ASSIGNMENT
After reading the entries below, copy word for word the lines from the first through the line containing "primeras, la aumentación", and stop there.

DATASET CONTENT
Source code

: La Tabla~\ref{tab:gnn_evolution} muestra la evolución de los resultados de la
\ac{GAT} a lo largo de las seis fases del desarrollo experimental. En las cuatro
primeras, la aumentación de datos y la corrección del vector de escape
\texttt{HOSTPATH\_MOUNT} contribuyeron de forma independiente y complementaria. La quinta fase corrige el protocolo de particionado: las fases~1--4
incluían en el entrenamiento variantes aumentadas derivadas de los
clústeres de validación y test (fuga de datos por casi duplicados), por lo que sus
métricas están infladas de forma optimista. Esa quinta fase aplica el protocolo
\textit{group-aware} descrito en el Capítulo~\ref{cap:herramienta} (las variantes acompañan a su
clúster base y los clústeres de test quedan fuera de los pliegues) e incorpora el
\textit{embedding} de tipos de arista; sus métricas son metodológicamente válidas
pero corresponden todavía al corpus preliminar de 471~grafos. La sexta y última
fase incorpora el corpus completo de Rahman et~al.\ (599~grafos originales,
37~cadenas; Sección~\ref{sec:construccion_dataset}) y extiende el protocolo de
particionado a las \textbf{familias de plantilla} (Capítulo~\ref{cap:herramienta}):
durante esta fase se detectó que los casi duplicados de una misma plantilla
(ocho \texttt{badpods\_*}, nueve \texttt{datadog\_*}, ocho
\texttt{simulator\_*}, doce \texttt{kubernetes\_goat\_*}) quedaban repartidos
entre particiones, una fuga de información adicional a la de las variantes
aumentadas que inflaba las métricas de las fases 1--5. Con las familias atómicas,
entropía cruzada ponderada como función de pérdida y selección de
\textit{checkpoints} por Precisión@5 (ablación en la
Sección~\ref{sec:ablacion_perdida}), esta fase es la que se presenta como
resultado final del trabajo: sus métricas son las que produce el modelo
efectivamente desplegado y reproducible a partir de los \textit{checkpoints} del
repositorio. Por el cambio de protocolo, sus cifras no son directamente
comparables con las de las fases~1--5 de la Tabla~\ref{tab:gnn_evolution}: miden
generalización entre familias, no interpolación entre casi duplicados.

COMPLETED EXERCISE
Source code

: La Tabla~\ref{tab:gnn_evolution} muestra la evolución de los resultados de la
\ac{GAT} a lo largo de las seis fases del desarrollo experimental. En las cuatro
primeras, la aumentación de datos y la corrección del vector de escape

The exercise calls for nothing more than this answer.